NUMERICAL-IMPUTATION-1 shows imputing the mean where the missing value doesn’t appear to be random. This ends up skewing the line of best fit and adds noise, reducing the overall accuracy that the model can achieve. NUMERICAL-IMPUTATION-3 shows what it would look like if the mean was imputed but that the missing values are randomly distributed, or in other words, that there is no additional knowledge to be gained by knowing if the value was present or missing. When the missing values are randomly distributed, it does not change the line of best fit. If zero was imputed instead of the average, it would change the line of best fit similar to the way it did in NUMERICAL-IMPUTATION-2. A real world example of this would be if x was the annual income and y was the amount someone would be able to qualify for on a loan. It stands to reason that there would be a relationship where the more money someone makes, the more they can get borrow in a loan, as seen in NUMERICAL-IMPUTATION-1. Now, imagine that people who make less money are less likely to submit their annual income; that is what NUMERICAL-IMPUTATION-2 looks like. In this case, the x value is missing because of something and imputing the mean for those values will skew the results of the model. Now, consider that some records in the database were randomly deleted that contained how much some people make but not the record for the person and so the x-value is randomly null; that effect is pictured in NUMERICAL-IMPUTATION-3 and is a case where it is safe and sound to impute the value. One other thing to consider is, what if 0 was imputed instead of the mean. It’s probably not an accurate representation to say that someone makes 0 dollars annually and it would skew the model in a similar way to NUMERICAL-IMPUTATION-2.
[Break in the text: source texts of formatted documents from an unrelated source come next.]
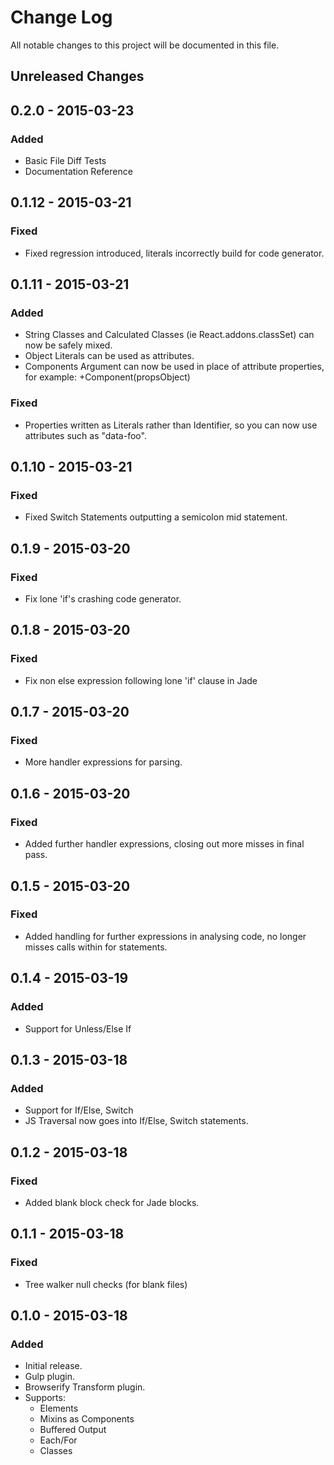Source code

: # Change Log

All notable changes to this project will be documented in this file.

## Unreleased Changes

## 0.2.0 - 2015-03-23
### Added
- Basic File Diff Tests
- Documentation Reference

## 0.1.12 - 2015-03-21
### Fixed
- Fixed regression introduced, literals incorrectly build for code generator.

## 0.1.11 - 2015-03-21
### Added
- String Classes and Calculated Classes (ie React.addons.classSet) can now
  be safely mixed.
- Object Literals can be used as attributes.
- Components Argument can now be used in place of attribute properties, for
  example: +Component(propsObject)

### Fixed
- Properties written as Literals rather than Identifier, so you can now use
  attributes such as "data-foo".

## 0.1.10 - 2015-03-21
### Fixed
- Fixed Switch Statements outputting a semicolon mid statement.

## 0.1.9 - 2015-03-20
### Fixed
- Fix lone 'if's crashing code generator.

## 0.1.8 - 2015-03-20
### Fixed
- Fix non else expression following lone 'if' clause in Jade

## 0.1.7 - 2015-03-20
### Fixed
- More handler expressions for parsing.

## 0.1.6 - 2015-03-20
### Fixed
- Added further handler expressions, closing out more misses in final pass.

## 0.1.5 - 2015-03-20
### Fixed
- Added handling for further expressions in analysing code, no longer misses
  calls within for statements.

## 0.1.4 - 2015-03-19
### Added
- Support for Unless/Else If

## 0.1.3 - 2015-03-18
### Added
- Support for If/Else, Switch
- JS Traversal now goes into If/Else, Switch statements.

## 0.1.2 - 2015-03-18
### Fixed
- Added blank block check for Jade blocks.

## 0.1.1 - 2015-03-18
### Fixed
- Tree walker null checks (for blank files)

## 0.1.0 - 2015-03-18
### Added
- Initial release.
- Gulp plugin.
- Browserify Transform plugin.
- Supports:
  - Elements
  - Mixins as Components
  - Buffered Output
  - Each/For
  - Classes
If a simple way to impute a missing numerical value is to take the mean of the values, how can the imputation value be assessed for categorical values? A simple method is to take another form of average, the mode, which is the most frequently occurring value. Some of the challenges present in imputing the mode are the same as in imputing the mean for a numerical value. Look at CATEGORICAL-IMPUTATION-1, consider `Missing1` similar to NUMERICAL-IMPUTATION-2 and `Missing2` similar to NUMERICAL-IMPUTATION-3, where there is a pattern to `Missing1` in relation to the target and `Missing2` is randomly distributed, which can be seen because it matches the overall average target value. The differences, however, are that in this case `Missing1` and `Missing2` both skew the pattern recognition and in this case it is only being skewed for a subset of the data, Category B, which would be the imputed value if imputing with the mode.
Skewing the relationship between a single value and the target value is not the only risk in imputation, but it is among the most common and easiest to evaluate. Other risks tend to stay in the same realm as they will simply add noise and reduce accuracy.
Fortunately, this risk can be greatly mitigated by dropping dimensions that are relatively sparse. There is always debate about exactly what sparsity levels (%missing) to allow in a column or a row, but it is never debated that imputing values has the potential to distort the data in a way that it is no longer truly representative of what the data is trying to describe. Despite this, it is still a common practice because dropping records due to a single missing value could drastically reduce data set size and possibly cause patterns to be missed across other dimensions.
Now that the risk has been addressed, how should values actually be imputed? Know that there are many methods that can be used outside of the methods that are addressed here, but that these are very common practice.
Numerical values: A good default is to simply impute the mean. If the missing values are normally distributed, then it is like adding weight to the very center of a teeter-totter. It doesn’t affect the weight to either side and allows everything to continue normally. However, what the value is trying to represent should always be considered. If there is sales data and some null values for sale price, is it because of ETL error or is it because the person used a coupon or a loyalty punch card? Does 0 or some other value than the mean make more sense?
Categorical values: A good default here is actually to add another category and call it ‘Other’ or ‘Unknown’ or even ‘Missing’. This category would be able to hold the additional variance if the missing values are randomly distributed, or gain in feature importance if there is a meaningful relationship between missing that value and the target. A fallback is to impute the average in the form of the mode. As with numerical values, it is always important to assess what the value is actually trying to represent and why the value might be missing. If it’s known that most of the missing values are probably the mode, then impute with the mode. It becomes harder and harder to assess as the unique values for that categorical column increase. If it’s not known, or there is uncertainty, impute the categorical value with filler text that is new unique value to the dataset.